Saved entries
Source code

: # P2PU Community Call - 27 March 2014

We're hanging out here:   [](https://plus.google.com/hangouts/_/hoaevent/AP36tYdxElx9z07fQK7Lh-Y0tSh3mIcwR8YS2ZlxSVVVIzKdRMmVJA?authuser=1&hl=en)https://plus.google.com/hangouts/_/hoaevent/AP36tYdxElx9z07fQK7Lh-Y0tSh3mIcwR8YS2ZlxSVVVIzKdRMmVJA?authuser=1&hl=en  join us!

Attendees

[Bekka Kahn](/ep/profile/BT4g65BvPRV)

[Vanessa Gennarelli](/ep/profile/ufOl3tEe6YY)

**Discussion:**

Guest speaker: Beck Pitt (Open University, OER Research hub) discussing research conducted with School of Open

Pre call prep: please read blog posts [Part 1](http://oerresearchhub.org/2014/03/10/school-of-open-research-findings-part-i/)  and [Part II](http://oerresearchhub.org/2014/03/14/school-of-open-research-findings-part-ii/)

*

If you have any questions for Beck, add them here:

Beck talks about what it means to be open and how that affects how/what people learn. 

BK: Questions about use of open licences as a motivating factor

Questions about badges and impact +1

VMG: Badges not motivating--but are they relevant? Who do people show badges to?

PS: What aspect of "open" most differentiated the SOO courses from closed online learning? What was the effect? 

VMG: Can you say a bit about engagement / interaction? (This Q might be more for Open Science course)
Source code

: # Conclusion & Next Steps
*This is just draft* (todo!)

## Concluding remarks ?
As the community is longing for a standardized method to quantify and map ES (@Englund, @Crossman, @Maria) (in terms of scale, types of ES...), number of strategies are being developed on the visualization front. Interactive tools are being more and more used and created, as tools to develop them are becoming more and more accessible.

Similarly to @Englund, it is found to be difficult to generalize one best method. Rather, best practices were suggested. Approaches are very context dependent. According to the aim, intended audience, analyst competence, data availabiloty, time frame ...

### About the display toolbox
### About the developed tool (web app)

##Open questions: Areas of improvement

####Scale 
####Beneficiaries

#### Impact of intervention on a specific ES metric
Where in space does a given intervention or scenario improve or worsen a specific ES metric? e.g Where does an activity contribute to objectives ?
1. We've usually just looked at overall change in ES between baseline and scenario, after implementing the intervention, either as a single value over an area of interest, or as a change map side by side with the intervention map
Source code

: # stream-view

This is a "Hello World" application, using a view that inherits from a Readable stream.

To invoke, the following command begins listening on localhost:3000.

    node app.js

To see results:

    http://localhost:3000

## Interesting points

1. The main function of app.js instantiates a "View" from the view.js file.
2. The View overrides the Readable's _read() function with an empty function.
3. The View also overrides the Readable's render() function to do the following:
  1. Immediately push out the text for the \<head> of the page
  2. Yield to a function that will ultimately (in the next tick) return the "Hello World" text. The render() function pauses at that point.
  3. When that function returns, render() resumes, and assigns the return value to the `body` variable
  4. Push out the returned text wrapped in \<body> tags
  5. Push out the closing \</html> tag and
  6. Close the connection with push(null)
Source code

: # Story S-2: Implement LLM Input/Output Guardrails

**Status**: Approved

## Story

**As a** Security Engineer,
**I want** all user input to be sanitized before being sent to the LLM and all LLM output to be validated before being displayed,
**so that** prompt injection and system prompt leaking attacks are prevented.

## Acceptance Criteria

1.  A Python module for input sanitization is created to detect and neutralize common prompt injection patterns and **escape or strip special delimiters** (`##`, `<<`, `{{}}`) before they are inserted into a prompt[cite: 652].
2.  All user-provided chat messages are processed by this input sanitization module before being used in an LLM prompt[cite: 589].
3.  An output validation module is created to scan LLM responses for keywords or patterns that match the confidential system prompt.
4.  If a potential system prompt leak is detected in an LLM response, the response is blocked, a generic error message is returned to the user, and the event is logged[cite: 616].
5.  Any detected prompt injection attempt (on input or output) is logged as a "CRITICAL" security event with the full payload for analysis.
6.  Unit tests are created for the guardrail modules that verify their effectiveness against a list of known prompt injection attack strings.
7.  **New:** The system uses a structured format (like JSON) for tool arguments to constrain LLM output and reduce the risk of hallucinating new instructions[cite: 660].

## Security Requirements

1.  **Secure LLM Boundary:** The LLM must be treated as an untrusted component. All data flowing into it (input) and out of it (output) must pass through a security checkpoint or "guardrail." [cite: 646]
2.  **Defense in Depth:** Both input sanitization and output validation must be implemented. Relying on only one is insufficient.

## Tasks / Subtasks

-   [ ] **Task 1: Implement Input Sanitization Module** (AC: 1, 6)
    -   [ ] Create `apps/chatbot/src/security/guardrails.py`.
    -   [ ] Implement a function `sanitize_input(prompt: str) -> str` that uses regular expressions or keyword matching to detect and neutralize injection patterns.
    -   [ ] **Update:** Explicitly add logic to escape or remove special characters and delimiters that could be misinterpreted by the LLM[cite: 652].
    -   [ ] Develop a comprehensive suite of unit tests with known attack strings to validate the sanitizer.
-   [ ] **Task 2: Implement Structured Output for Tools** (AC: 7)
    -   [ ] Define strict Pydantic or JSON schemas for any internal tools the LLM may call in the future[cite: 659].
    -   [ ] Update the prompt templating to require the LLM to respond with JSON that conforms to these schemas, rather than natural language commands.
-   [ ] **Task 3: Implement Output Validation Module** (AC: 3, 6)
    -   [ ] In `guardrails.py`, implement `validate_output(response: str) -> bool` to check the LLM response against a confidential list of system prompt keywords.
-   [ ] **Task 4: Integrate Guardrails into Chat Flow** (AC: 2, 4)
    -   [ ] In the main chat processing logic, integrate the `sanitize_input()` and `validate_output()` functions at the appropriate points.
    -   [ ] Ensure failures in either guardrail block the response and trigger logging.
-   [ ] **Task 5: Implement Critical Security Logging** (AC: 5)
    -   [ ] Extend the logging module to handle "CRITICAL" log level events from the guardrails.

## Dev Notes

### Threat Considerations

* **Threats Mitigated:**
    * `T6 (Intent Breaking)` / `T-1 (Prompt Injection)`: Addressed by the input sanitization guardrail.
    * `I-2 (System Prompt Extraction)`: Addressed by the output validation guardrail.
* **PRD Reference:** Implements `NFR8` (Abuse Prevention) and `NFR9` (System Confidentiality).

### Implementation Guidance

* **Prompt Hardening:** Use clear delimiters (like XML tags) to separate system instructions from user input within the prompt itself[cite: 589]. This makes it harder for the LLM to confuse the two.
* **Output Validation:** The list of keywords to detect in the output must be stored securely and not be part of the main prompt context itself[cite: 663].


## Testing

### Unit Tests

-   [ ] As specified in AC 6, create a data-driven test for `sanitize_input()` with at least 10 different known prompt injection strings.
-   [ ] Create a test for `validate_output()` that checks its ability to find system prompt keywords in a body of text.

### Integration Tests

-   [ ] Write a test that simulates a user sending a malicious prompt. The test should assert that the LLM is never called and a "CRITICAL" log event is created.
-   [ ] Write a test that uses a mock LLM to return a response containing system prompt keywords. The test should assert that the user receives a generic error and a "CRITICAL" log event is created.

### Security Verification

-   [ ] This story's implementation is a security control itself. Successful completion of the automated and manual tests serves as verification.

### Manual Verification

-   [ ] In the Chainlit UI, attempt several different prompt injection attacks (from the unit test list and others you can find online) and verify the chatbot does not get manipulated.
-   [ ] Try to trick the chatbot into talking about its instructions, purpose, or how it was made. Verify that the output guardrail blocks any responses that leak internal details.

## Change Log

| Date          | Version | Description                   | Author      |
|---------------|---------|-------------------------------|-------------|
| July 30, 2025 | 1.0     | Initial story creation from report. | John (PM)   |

* [WHAT IS REQUIRED]: Find the word "intervention" in the entries. Copy each line that holds it.

* [TASK OUTPUT]:
#### Impact of intervention on a specific ES metric
Where in space does a given intervention or scenario improve or worsen a specific ES metric? e.g Where does an activity contribute to objectives ?
1. We've usually just looked at overall change in ES between baseline and scenario, after implementing the intervention, either as a single value over an area of interest, or as a change map side by side with the intervention map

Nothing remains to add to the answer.